■ ACTIVITY:
Copy each line of the records that holds the string "github".

------------------------------------------------------------------------

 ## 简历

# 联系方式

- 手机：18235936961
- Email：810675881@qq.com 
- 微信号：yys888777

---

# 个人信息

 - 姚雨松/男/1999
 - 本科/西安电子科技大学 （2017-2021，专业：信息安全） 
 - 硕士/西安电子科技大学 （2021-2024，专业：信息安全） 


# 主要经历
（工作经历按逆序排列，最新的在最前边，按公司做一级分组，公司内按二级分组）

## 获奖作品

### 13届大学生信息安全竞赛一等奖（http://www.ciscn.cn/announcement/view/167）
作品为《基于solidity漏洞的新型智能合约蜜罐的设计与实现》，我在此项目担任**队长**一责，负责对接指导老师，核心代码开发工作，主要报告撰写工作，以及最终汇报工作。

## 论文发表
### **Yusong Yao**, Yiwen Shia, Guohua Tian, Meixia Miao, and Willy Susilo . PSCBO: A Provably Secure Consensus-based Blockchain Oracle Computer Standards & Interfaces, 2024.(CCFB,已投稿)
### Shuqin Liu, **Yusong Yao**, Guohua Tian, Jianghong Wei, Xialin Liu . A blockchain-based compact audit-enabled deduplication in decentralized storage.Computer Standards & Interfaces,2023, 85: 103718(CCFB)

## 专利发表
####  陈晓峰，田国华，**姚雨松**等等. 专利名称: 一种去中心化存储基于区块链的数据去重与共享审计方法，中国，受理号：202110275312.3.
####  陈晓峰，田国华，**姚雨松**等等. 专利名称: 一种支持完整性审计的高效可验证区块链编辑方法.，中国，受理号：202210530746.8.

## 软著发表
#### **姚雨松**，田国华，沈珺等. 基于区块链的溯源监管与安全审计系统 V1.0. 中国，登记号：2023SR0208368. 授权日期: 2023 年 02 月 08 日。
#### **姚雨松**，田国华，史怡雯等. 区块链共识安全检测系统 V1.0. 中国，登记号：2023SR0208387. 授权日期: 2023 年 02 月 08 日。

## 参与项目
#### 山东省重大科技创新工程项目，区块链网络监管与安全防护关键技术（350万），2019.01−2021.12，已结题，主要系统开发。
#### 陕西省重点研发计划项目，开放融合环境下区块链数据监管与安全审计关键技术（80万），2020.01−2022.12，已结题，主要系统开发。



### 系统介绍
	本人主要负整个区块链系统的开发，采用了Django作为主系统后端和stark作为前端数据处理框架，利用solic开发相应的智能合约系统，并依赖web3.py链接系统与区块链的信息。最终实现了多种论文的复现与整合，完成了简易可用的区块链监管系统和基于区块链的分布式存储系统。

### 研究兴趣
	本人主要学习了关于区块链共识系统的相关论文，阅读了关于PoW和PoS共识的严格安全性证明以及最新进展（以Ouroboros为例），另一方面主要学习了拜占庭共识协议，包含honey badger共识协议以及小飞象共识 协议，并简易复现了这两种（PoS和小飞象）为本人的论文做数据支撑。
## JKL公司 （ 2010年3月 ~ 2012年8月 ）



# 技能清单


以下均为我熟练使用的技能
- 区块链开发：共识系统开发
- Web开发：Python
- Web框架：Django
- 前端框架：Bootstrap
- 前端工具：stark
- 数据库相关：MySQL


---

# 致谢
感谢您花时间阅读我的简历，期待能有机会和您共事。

------------------------------------------------------------------------

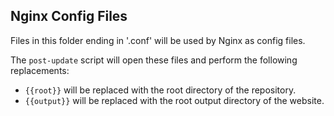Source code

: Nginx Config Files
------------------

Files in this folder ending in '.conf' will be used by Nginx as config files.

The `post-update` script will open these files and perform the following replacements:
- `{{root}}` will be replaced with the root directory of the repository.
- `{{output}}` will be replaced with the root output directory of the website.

------------------------------------------------------------------------

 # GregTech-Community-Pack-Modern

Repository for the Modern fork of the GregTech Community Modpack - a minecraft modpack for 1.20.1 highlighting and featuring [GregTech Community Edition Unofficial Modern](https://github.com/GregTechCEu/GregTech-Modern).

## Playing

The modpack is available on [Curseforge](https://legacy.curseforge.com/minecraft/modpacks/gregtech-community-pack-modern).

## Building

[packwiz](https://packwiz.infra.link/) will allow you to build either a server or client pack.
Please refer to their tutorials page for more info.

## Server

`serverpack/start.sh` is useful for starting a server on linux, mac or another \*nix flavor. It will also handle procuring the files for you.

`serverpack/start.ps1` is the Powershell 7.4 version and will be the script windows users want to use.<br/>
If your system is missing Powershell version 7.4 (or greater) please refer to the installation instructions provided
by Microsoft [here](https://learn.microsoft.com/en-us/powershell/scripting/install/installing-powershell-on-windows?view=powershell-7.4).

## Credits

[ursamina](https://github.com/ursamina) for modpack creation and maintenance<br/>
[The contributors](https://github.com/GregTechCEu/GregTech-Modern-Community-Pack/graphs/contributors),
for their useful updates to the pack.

------------------------------------------------------------------------

■ RESULT OF THIS TASK:
Repository for the Modern fork of the GregTech Community Modpack - a minecraft modpack for 1.20.1 highlighting and featuring [GregTech Community Edition Unofficial Modern](https://github.com/GregTechCEu/GregTech-Modern).
[ursamina](https://github.com/ursamina) for modpack creation and maintenance<br/>
[The contributors](https://github.com/GregTechCEu/GregTech-Modern-Community-Pack/graphs/contributors),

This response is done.